**Work to complete**
What is needed here is an exact repetition of the records below, beginning at the line that has "## Labels naming convention" and stopping after the line that has "In order to".

**Data for this exercise**

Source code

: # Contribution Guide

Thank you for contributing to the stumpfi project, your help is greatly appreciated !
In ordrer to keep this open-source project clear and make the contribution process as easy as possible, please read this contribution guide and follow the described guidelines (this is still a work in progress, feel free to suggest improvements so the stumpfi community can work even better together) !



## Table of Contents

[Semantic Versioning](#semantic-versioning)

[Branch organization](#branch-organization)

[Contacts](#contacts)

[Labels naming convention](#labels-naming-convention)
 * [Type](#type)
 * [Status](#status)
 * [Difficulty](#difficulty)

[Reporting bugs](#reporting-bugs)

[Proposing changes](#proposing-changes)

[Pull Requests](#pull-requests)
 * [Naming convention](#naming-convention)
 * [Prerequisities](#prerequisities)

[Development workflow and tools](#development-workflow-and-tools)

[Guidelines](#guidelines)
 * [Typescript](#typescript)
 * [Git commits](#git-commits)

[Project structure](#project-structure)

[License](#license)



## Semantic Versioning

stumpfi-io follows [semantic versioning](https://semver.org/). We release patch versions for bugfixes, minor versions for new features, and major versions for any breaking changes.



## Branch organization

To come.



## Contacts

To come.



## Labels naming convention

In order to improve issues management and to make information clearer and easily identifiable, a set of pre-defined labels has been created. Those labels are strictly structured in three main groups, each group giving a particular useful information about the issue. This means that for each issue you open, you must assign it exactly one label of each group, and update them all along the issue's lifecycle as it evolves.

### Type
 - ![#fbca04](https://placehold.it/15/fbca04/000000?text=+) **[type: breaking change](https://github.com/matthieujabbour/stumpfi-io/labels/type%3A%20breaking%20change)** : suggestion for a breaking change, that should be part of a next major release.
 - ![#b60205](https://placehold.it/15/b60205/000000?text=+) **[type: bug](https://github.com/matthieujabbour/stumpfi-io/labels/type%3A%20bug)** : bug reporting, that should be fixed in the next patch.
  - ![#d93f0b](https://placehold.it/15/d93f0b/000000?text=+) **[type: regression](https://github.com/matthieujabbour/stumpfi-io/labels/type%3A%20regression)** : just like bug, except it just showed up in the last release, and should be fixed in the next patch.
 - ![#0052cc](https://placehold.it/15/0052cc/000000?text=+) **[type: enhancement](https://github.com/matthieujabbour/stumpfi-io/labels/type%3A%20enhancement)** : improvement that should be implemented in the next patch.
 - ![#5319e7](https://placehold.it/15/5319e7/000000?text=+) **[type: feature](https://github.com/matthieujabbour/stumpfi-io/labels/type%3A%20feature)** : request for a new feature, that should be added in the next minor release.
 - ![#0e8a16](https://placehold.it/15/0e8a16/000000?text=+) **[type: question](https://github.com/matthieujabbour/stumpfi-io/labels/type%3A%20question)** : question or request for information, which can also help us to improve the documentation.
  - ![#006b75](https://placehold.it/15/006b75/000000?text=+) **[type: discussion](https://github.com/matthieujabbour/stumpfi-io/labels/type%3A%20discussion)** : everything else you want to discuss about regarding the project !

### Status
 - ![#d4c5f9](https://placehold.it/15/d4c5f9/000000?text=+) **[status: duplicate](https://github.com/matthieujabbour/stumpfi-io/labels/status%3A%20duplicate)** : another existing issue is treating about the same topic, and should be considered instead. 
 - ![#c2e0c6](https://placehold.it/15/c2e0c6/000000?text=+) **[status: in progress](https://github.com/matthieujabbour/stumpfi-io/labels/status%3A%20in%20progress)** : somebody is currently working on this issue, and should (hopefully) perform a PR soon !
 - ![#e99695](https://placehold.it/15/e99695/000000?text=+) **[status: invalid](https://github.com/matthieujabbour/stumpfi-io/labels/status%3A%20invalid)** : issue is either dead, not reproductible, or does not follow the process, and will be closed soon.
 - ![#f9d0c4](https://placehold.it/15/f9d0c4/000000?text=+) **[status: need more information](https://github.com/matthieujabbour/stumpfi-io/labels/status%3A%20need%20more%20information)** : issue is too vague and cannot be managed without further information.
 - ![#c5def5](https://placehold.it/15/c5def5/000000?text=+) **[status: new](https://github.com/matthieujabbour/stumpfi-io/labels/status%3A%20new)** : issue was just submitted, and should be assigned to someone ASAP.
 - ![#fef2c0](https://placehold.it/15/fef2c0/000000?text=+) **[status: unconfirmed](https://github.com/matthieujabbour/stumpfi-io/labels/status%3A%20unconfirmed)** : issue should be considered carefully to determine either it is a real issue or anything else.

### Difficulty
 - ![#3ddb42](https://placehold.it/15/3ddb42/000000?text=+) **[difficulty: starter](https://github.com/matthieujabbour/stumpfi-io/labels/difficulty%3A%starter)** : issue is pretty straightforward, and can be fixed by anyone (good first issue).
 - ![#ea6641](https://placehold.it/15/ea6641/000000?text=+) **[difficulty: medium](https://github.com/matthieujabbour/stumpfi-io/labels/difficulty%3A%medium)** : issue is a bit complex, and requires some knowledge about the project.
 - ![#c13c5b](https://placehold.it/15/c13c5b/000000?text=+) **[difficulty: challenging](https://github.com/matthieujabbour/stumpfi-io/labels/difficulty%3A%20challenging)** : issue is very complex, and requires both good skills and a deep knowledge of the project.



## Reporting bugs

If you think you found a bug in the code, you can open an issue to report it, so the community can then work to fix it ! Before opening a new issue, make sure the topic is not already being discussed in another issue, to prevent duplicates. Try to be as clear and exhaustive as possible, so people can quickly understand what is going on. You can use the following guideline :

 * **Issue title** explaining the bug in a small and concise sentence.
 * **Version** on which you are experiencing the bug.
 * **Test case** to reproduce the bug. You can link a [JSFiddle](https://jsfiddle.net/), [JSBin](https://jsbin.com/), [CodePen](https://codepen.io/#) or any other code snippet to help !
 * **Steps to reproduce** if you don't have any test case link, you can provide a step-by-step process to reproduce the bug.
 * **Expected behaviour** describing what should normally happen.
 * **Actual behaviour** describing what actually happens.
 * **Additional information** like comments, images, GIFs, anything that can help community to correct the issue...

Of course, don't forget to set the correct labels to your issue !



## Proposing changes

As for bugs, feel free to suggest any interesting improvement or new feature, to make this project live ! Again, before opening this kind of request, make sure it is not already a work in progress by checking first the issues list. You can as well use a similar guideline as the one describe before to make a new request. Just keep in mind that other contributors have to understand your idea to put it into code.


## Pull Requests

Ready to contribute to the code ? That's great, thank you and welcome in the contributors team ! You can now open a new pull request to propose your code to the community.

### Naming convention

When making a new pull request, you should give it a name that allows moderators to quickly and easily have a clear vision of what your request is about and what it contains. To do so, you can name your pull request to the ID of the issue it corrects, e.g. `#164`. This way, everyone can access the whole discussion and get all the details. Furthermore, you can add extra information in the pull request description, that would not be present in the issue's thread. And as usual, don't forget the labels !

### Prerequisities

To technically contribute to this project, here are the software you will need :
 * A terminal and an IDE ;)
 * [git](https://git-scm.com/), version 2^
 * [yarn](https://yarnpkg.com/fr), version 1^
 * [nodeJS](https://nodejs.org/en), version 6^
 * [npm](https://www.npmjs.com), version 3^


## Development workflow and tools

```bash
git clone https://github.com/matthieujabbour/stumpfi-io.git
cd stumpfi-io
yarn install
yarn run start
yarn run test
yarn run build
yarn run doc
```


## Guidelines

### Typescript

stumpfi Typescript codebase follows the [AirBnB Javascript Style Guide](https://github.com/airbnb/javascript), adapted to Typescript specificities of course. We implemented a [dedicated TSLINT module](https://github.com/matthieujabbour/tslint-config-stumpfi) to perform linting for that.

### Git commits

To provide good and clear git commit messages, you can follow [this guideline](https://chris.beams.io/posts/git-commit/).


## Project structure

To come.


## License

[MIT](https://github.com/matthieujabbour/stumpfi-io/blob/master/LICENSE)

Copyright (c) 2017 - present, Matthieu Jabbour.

**Exercise answer**
## Labels naming convention

In order to improve issues management and to make information clearer and easily identifiable, a set of pre-defined labels has been created. Those labels are strictly structured in three main groups, each group giving a particular useful information about the issue. This means that for each issue you open, you must assign it exactly one label of each group, and update them all along the issue's lifecycle as it evolves.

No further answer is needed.